**Dataset:**
-----

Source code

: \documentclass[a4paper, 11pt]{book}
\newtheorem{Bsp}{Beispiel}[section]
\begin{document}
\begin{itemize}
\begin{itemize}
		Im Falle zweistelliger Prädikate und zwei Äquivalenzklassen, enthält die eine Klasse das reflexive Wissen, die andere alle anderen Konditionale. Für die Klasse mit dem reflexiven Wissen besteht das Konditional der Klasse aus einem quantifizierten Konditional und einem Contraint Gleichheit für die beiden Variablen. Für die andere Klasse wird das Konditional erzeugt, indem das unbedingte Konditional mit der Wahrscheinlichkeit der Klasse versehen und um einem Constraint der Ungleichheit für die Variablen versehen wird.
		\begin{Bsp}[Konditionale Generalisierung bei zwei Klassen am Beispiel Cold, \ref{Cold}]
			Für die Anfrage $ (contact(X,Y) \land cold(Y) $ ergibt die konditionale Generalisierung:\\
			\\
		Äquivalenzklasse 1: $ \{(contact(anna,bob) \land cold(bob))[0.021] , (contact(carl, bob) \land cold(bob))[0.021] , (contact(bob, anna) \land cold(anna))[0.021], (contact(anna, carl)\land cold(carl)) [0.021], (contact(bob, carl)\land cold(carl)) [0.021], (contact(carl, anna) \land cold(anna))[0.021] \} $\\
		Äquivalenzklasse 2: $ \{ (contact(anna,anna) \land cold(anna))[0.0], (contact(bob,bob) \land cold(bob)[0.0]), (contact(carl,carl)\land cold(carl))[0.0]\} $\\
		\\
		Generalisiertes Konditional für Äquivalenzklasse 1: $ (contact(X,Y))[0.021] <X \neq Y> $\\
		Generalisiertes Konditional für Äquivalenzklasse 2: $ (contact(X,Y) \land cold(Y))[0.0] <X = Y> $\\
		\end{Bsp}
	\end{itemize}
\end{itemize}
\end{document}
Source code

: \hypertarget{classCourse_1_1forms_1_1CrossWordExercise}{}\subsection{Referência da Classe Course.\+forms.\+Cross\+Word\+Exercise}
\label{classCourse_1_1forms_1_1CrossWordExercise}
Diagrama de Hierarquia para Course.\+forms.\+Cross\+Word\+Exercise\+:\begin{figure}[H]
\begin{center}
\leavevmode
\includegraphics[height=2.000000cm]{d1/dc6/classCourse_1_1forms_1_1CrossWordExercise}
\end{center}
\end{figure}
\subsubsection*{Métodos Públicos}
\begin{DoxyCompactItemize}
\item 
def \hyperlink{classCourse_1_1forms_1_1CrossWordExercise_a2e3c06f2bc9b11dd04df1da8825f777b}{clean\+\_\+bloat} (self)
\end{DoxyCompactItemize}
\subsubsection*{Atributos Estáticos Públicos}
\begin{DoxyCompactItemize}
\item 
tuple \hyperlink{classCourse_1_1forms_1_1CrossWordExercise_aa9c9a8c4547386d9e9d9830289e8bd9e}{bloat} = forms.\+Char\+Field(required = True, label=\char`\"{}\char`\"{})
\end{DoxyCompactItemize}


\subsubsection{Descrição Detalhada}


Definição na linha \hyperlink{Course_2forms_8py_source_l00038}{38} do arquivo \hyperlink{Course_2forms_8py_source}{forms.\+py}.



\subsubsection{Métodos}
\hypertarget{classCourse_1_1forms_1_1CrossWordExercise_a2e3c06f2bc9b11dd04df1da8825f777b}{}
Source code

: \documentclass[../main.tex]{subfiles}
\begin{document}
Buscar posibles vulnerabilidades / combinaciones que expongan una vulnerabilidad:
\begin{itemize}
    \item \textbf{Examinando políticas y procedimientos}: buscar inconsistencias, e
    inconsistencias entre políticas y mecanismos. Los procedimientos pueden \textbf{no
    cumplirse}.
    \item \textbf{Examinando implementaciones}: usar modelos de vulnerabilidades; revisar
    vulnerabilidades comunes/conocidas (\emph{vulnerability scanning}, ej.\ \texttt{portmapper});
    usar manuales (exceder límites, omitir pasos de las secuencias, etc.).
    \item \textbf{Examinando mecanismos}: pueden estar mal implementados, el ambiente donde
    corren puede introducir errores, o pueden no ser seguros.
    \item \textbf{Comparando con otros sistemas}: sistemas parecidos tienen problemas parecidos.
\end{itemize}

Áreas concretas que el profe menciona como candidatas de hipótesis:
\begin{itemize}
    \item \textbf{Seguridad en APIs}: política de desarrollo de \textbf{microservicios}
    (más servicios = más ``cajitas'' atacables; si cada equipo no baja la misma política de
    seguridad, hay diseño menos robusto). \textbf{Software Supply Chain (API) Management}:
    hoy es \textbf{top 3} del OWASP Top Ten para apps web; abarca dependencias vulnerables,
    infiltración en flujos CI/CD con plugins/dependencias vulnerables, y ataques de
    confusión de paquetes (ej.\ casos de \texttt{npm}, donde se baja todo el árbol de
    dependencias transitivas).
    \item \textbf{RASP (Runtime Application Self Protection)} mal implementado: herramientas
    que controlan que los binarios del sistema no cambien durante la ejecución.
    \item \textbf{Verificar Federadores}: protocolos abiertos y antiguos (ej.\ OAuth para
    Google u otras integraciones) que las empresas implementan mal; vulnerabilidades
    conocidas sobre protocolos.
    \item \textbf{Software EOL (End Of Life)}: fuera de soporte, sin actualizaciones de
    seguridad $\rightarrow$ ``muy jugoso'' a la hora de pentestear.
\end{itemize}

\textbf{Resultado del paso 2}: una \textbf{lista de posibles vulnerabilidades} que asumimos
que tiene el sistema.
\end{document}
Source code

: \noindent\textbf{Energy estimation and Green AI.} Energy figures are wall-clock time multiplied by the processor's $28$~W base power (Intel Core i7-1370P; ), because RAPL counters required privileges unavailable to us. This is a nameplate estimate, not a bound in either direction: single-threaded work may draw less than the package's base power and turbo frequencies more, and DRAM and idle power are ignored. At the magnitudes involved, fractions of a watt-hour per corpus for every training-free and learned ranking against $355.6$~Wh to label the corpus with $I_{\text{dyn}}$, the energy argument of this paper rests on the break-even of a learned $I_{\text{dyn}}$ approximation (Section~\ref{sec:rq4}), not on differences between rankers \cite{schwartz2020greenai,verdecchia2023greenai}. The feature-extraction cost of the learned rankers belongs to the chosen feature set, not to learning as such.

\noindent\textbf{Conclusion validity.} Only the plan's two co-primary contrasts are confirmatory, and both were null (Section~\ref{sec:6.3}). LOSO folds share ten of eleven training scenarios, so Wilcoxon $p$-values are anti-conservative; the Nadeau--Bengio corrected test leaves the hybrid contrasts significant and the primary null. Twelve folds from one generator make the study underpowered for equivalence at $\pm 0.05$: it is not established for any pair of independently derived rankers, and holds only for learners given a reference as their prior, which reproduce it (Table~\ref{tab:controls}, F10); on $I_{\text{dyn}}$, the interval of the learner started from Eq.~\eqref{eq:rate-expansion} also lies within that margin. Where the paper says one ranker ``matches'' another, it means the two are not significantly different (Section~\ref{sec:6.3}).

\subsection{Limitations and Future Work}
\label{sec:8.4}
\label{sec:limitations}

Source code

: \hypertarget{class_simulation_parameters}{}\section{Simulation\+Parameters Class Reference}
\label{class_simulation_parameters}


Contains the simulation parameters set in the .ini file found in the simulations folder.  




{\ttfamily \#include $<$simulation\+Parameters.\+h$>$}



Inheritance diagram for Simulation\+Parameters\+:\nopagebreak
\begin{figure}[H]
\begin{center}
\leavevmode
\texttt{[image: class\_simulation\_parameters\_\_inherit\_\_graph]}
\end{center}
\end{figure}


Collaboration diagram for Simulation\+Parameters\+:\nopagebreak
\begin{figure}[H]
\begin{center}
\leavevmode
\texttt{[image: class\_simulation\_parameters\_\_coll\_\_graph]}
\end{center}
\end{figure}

-----

**What is needed:**
This exercise calls for repeating every line of the data exactly.

**Solution to the exercise:**
Source code

: \documentclass[a4paper, 11pt]{book}
\newtheorem{Bsp}{Beispiel}[section]
\begin{document}
\begin{itemize}
\begin{itemize}
		Im Falle zweistelliger Prädikate und zwei Äquivalenzklassen, enthält die eine Klasse das reflexive Wissen, die andere alle anderen Konditionale. Für die Klasse mit dem reflexiven Wissen besteht das Konditional der Klasse aus einem quantifizierten Konditional und einem Contraint Gleichheit für die beiden Variablen. Für die andere Klasse wird das Konditional erzeugt, indem das unbedingte Konditional mit der Wahrscheinlichkeit der Klasse versehen und um einem Constraint der Ungleichheit für die Variablen versehen wird.
		\begin{Bsp}[Konditionale Generalisierung bei zwei Klassen am Beispiel Cold, \ref{Cold}]
			Für die Anfrage $ (contact(X,Y) \land cold(Y) $ ergibt die konditionale Generalisierung:\\
			\\
		Äquivalenzklasse 1: $ \{(contact(anna,bob) \land cold(bob))[0.021] , (contact(carl, bob) \land cold(bob))[0.021] , (contact(bob, anna) \land cold(anna))[0.021], (contact(anna, carl)\land cold(carl)) [0.021], (contact(bob, carl)\land cold(carl)) [0.021], (contact(carl, anna) \land cold(anna))[0.021] \} $\\
		Äquivalenzklasse 2: $ \{ (contact(anna,anna) \land cold(anna))[0.0], (contact(bob,bob) \land cold(bob)[0.0]), (contact(carl,carl)\land cold(carl))[0.0]\} $\\
		\\
		Generalisiertes Konditional für Äquivalenzklasse 1: $ (contact(X,Y))[0.021] <X \neq Y> $\\
		Generalisiertes Konditional für Äquivalenzklasse 2: $ (contact(X,Y) \land cold(Y))[0.0] <X = Y> $\\
		\end{Bsp}
	\end{itemize}
\end{itemize}
\end{document}
Source code

: \hypertarget{classCourse_1_1forms_1_1CrossWordExercise}{}\subsection{Referência da Classe Course.\+forms.\+Cross\+Word\+Exercise}
\label{classCourse_1_1forms_1_1CrossWordExercise}
Diagrama de Hierarquia para Course.\+forms.\+Cross\+Word\+Exercise\+:\begin{figure}[H]
\begin{center}
\leavevmode
\includegraphics[height=2.000000cm]{d1/dc6/classCourse_1_1forms_1_1CrossWordExercise}
\end{center}
\end{figure}
\subsubsection*{Métodos Públicos}
\begin{DoxyCompactItemize}
\item 
def \hyperlink{classCourse_1_1forms_1_1CrossWordExercise_a2e3c06f2bc9b11dd04df1da8825f777b}{clean\+\_\+bloat} (self)
\end{DoxyCompactItemize}
\subsubsection*{Atributos Estáticos Públicos}
\begin{DoxyCompactItemize}
\item 
tuple \hyperlink{classCourse_1_1forms_1_1CrossWordExercise_aa9c9a8c4547386d9e9d9830289e8bd9e}{bloat} = forms.\+Char\+Field(required = True, label=\char`\"{}\char`\"{})
\end{DoxyCompactItemize}


\subsubsection{Descrição Detalhada}


Definição na linha \hyperlink{Course_2forms_8py_source_l00038}{38} do arquivo \hyperlink{Course_2forms_8py_source}{forms.\+py}.



\subsubsection{Métodos}
\hypertarget{classCourse_1_1forms_1_1CrossWordExercise_a2e3c06f2bc9b11dd04df1da8825f777b}{}
Source code

: \documentclass[../main.tex]{subfiles}
\begin{document}
Buscar posibles vulnerabilidades / combinaciones que expongan una vulnerabilidad:
\begin{itemize}
    \item \textbf{Examinando políticas y procedimientos}: buscar inconsistencias, e
    inconsistencias entre políticas y mecanismos. Los procedimientos pueden \textbf{no
    cumplirse}.
    \item \textbf{Examinando implementaciones}: usar modelos de vulnerabilidades; revisar
    vulnerabilidades comunes/conocidas (\emph{vulnerability scanning}, ej.\ \texttt{portmapper});
    usar manuales (exceder límites, omitir pasos de las secuencias, etc.).
    \item \textbf{Examinando mecanismos}: pueden estar mal implementados, el ambiente donde
    corren puede introducir errores, o pueden no ser seguros.
    \item \textbf{Comparando con otros sistemas}: sistemas parecidos tienen problemas parecidos.
\end{itemize}

Áreas concretas que el profe menciona como candidatas de hipótesis:
\begin{itemize}
    \item \textbf{Seguridad en APIs}: política de desarrollo de \textbf{microservicios}
    (más servicios = más ``cajitas'' atacables; si cada equipo no baja la misma política de
    seguridad, hay diseño menos robusto). \textbf{Software Supply Chain (API) Management}:
    hoy es \textbf{top 3} del OWASP Top Ten para apps web; abarca dependencias vulnerables,
    infiltración en flujos CI/CD con plugins/dependencias vulnerables, y ataques de
    confusión de paquetes (ej.\ casos de \texttt{npm}, donde se baja todo el árbol de
    dependencias transitivas).
    \item \textbf{RASP (Runtime Application Self Protection)} mal implementado: herramientas
    que controlan que los binarios del sistema no cambien durante la ejecución.
    \item \textbf{Verificar Federadores}: protocolos abiertos y antiguos (ej.\ OAuth para
    Google u otras integraciones) que las empresas implementan mal; vulnerabilidades
    conocidas sobre protocolos.
    \item \textbf{Software EOL (End Of Life)}: fuera de soporte, sin actualizaciones de
    seguridad $\rightarrow$ ``muy jugoso'' a la hora de pentestear.
\end{itemize}

\textbf{Resultado del paso 2}: una \textbf{lista de posibles vulnerabilidades} que asumimos
que tiene el sistema.
\end{document}
Source code

: \noindent\textbf{Energy estimation and Green AI.} Energy figures are wall-clock time multiplied by the processor's $28$~W base power (Intel Core i7-1370P; ), because RAPL counters required privileges unavailable to us. This is a nameplate estimate, not a bound in either direction: single-threaded work may draw less than the package's base power and turbo frequencies more, and DRAM and idle power are ignored. At the magnitudes involved, fractions of a watt-hour per corpus for every training-free and learned ranking against $355.6$~Wh to label the corpus with $I_{\text{dyn}}$, the energy argument of this paper rests on the break-even of a learned $I_{\text{dyn}}$ approximation (Section~\ref{sec:rq4}), not on differences between rankers \cite{schwartz2020greenai,verdecchia2023greenai}. The feature-extraction cost of the learned rankers belongs to the chosen feature set, not to learning as such.

\noindent\textbf{Conclusion validity.} Only the plan's two co-primary contrasts are confirmatory, and both were null (Section~\ref{sec:6.3}). LOSO folds share ten of eleven training scenarios, so Wilcoxon $p$-values are anti-conservative; the Nadeau--Bengio corrected test leaves the hybrid contrasts significant and the primary null. Twelve folds from one generator make the study underpowered for equivalence at $\pm 0.05$: it is not established for any pair of independently derived rankers, and holds only for learners given a reference as their prior, which reproduce it (Table~\ref{tab:controls}, F10); on $I_{\text{dyn}}$, the interval of the learner started from Eq.~\eqref{eq:rate-expansion} also lies within that margin. Where the paper says one ranker ``matches'' another, it means the two are not significantly different (Section~\ref{sec:6.3}).

\subsection{Limitations and Future Work}
\label{sec:8.4}
\label{sec:limitations}

Source code

: \hypertarget{class_simulation_parameters}{}\section{Simulation\+Parameters Class Reference}
\label{class_simulation_parameters}


Contains the simulation parameters set in the .ini file found in the simulations folder.  




{\ttfamily \#include $<$simulation\+Parameters.\+h$>$}



Inheritance diagram for Simulation\+Parameters\+:\nopagebreak
\begin{figure}[H]
\begin{center}
\leavevmode
\texttt{[image: class\_simulation\_parameters\_\_inherit\_\_graph]}
\end{center}
\end{figure}


Collaboration diagram for Simulation\+Parameters\+:\nopagebreak
\begin{figure}[H]
\begin{center}
\leavevmode
\texttt{[image: class\_simulation\_parameters\_\_coll\_\_graph]}
\end{center}
\end{figure}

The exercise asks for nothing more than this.